Sé que los países son un invento. Muy elaborado, pero un invento. Son construcciones generadas por el reconocimiento de una historia más o menos común y su evolución sobre un territorio concreto, en ocasiones jalonado además con la peligrosa pertenencia a un mismo grupo étnico, o, como mínimo, a grupos étnicos asimilables. Si los países reconocidos son un invento, figúrese entonces lo que me parecen las invenciones sucesivas, de los países que no son país, de las lenguas que no son idiomas. ¿Dónde queda mi identidad si me veo más yo tomando una Sagres en Praia da Ribeira que una Cruzcampo en Sanlúcar, por poner? ¿Acaso soy menos andaluz entonces, aunque piense para mis adentros, hable con los míos y sienta para fuera de la misma manera que lo haría en la plaza de la Corredera?
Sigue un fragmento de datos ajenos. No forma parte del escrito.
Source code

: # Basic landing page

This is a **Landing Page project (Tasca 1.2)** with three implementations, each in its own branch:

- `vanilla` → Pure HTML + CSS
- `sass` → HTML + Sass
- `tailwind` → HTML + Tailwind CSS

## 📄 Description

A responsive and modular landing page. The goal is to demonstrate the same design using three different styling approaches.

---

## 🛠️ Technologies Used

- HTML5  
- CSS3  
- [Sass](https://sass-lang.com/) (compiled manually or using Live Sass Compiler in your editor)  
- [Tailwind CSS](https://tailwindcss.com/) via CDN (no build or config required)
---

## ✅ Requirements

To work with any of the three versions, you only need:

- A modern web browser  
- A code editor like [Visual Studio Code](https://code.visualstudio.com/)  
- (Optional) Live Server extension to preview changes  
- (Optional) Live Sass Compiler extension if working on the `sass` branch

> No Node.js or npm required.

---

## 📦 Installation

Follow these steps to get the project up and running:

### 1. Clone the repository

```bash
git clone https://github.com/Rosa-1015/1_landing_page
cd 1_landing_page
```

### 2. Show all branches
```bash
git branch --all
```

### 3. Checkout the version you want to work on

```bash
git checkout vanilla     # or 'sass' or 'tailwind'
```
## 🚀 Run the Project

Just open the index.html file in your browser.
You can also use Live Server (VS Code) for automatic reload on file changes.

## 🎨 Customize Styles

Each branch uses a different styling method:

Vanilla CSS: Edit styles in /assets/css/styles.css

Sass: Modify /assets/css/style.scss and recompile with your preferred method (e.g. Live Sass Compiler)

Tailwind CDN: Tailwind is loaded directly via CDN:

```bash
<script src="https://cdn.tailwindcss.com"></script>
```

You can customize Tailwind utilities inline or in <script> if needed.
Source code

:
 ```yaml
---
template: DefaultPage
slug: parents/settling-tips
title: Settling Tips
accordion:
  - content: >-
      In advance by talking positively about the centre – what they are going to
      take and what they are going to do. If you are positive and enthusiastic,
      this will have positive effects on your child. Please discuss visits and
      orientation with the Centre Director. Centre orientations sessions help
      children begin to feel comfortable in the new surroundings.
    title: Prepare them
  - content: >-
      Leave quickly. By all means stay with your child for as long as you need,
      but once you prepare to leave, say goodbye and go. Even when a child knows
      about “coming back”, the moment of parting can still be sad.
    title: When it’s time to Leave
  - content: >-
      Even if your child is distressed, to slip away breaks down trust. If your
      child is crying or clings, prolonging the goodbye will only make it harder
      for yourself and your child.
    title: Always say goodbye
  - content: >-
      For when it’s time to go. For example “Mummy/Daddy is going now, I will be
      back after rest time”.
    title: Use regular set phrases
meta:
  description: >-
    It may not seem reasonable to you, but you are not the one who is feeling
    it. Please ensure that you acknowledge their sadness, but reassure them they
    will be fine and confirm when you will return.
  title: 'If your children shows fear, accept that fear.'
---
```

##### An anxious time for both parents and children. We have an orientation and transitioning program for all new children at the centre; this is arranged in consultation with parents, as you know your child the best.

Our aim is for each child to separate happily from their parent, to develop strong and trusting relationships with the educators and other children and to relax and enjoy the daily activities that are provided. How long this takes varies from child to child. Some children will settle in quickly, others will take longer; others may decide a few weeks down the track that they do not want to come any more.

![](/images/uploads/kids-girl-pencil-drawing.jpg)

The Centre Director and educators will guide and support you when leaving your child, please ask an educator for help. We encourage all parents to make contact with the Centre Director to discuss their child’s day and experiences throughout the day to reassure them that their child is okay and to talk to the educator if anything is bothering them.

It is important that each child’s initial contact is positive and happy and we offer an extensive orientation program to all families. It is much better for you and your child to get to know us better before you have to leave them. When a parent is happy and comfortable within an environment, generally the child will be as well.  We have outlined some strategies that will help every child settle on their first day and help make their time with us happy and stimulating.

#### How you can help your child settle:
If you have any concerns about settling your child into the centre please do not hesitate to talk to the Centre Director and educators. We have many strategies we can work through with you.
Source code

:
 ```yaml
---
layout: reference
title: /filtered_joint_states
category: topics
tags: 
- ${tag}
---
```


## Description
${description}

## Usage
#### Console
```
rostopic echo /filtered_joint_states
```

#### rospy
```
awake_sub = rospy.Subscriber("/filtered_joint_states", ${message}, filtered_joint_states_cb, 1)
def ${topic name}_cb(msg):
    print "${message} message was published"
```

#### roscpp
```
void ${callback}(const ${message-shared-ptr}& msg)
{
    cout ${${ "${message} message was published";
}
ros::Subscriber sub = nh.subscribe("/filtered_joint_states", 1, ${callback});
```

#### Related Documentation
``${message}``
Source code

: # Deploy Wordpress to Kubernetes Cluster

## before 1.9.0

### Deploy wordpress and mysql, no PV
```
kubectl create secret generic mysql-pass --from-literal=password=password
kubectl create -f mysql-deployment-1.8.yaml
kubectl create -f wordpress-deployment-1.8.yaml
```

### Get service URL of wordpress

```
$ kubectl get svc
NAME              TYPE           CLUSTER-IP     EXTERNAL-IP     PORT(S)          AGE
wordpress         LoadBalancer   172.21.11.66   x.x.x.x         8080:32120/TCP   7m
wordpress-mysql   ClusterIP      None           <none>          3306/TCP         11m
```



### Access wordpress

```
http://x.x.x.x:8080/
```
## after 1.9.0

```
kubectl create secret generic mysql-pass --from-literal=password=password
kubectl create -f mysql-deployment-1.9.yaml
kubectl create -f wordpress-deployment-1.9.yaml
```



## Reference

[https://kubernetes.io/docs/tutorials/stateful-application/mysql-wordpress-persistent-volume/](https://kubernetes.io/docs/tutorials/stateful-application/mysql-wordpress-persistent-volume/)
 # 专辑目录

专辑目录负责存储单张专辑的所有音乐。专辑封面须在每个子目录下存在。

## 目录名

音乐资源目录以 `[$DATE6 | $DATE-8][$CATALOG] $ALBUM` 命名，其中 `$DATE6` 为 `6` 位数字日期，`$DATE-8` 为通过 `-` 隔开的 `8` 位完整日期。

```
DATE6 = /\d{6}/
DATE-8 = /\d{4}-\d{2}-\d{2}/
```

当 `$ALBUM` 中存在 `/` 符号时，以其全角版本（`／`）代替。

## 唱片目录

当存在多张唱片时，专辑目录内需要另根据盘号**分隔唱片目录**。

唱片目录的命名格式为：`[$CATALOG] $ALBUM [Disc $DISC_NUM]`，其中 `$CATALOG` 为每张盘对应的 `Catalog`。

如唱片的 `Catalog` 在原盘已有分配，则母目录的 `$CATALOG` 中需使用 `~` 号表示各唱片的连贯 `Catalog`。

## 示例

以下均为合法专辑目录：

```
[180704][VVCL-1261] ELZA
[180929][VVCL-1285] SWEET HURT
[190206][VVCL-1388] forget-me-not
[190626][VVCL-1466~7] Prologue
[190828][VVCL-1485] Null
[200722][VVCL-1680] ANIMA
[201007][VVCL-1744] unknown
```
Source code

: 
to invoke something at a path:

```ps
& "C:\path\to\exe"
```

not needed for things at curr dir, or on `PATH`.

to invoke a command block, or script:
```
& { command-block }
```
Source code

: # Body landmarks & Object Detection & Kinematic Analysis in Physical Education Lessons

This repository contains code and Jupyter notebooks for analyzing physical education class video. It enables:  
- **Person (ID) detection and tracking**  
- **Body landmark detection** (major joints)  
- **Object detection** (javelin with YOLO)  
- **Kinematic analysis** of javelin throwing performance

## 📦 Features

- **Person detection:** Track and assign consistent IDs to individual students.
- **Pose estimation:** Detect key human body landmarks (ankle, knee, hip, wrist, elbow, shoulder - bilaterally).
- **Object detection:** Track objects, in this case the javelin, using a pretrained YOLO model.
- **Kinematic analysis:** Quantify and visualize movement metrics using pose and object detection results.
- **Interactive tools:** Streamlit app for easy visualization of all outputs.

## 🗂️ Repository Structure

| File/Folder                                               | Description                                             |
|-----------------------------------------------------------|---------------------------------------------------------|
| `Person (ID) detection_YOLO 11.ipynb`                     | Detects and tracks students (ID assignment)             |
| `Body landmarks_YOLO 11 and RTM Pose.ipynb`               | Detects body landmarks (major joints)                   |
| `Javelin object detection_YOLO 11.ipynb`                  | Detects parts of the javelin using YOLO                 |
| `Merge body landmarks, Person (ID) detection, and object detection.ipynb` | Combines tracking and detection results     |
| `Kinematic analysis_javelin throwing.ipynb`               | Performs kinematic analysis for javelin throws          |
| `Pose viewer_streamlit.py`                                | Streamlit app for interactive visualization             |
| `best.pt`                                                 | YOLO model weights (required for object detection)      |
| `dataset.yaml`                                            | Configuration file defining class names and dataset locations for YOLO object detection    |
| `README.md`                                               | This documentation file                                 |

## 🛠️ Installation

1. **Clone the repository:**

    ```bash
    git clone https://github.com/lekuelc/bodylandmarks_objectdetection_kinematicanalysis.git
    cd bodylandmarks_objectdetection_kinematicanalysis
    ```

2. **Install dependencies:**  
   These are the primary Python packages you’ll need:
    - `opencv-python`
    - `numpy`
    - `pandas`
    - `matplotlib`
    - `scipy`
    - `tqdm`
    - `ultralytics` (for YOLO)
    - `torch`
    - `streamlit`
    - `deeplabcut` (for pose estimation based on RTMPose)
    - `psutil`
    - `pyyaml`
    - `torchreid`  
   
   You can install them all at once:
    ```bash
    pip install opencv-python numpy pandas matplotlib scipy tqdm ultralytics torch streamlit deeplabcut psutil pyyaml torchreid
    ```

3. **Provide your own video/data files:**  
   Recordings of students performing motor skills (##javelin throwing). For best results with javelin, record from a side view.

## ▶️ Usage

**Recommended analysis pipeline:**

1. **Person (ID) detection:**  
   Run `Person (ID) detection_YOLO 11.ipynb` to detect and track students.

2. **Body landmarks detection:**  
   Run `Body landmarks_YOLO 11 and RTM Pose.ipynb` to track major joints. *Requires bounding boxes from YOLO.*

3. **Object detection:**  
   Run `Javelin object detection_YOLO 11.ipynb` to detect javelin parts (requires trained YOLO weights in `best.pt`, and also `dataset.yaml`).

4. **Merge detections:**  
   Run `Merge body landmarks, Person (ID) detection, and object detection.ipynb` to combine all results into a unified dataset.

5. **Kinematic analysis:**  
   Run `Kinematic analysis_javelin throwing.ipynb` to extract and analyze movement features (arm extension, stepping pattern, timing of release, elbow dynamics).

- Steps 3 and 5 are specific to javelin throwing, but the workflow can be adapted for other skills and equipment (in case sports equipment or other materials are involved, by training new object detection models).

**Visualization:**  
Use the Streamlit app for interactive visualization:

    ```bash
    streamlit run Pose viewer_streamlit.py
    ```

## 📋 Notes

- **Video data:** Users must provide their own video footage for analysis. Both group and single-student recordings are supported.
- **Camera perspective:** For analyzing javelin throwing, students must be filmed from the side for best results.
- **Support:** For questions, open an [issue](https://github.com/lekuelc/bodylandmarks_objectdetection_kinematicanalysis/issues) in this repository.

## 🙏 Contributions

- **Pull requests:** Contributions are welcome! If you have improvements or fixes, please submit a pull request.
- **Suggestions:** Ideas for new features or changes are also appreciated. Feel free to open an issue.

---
Mi identidad, que es mía, es coincidente con la andaluza porque yo quiero. Soy un andaluz vivo muy andaluz por casualidad y suerte. Y quiero que el continente sirva al contenido, fabricar una ambición legítima: estar mejor. De la rabia, y el lamento y el quejío, tan identitarios, a la idea, al esfuerzo y la esperanza, tan revolucionarios. A vivir, envuelto en mi bandera, sin que me haga falta echarla de menos. Y entonces me funciona.